-- Opening Marker --

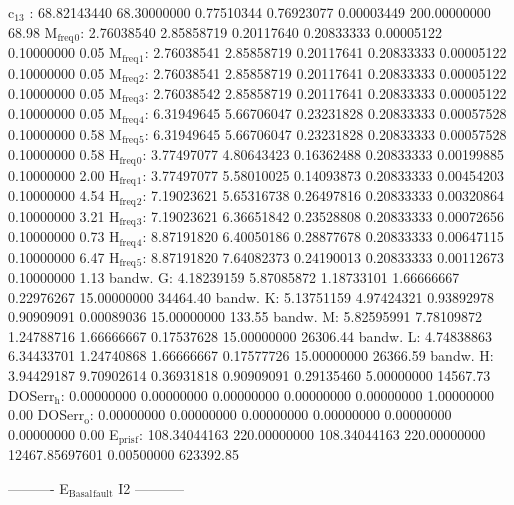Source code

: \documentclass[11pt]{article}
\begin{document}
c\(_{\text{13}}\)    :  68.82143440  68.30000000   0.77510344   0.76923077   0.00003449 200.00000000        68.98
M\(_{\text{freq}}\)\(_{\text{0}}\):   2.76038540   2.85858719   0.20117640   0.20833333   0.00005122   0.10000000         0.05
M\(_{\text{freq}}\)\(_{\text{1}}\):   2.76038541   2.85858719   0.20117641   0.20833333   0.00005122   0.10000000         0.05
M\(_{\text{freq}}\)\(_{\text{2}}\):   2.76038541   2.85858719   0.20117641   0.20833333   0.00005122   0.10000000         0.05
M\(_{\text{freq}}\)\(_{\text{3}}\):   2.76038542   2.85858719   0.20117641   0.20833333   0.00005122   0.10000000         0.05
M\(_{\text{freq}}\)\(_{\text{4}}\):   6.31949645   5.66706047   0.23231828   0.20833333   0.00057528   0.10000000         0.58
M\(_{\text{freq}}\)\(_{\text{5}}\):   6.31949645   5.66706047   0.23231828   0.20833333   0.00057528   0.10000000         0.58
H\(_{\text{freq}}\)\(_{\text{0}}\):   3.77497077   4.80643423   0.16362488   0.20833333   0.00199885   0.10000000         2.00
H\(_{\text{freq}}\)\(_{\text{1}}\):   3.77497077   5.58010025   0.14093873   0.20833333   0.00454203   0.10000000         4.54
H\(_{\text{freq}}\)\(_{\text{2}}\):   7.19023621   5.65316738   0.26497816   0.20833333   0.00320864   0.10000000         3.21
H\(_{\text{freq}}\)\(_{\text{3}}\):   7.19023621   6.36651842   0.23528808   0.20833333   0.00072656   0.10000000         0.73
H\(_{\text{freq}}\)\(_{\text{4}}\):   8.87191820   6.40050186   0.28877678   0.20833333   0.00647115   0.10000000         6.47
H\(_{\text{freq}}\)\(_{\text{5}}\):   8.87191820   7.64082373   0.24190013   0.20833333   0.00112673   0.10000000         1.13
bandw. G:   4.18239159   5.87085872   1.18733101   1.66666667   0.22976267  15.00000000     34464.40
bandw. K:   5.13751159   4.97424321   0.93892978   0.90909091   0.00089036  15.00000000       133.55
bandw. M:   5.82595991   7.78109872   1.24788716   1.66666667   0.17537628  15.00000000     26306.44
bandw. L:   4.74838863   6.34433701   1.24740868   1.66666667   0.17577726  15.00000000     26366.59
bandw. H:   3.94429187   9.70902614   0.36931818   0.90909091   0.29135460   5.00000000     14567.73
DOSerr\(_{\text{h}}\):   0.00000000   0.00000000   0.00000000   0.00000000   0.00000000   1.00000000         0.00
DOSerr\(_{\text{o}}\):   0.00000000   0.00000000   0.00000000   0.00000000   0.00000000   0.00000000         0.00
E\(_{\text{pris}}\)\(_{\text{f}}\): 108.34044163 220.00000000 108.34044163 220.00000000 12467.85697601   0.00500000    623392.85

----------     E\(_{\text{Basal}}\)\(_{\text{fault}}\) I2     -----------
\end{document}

-- Closing Marker --
-- Opening Marker --

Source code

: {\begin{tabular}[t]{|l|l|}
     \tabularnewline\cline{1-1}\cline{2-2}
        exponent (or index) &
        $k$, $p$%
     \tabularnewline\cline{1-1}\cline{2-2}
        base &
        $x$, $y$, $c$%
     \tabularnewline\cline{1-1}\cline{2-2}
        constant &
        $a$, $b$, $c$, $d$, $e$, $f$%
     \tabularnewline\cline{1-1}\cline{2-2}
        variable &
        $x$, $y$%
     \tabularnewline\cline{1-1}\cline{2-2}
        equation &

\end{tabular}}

-- Closing Marker --

What the exercise asks: Pull every line containing the string "bandw" out of the data above and copy it.

Your response:
bandw. G:   4.18239159   5.87085872   1.18733101   1.66666667   0.22976267  15.00000000     34464.40
bandw. K:   5.13751159   4.97424321   0.93892978   0.90909091   0.00089036  15.00000000       133.55
bandw. M:   5.82595991   7.78109872   1.24788716   1.66666667   0.17537628  15.00000000     26306.44
bandw. L:   4.74838863   6.34433701   1.24740868   1.66666667   0.17577726  15.00000000     26366.59
bandw. H:   3.94429187   9.70902614   0.36931818   0.90909091   0.29135460   5.00000000     14567.73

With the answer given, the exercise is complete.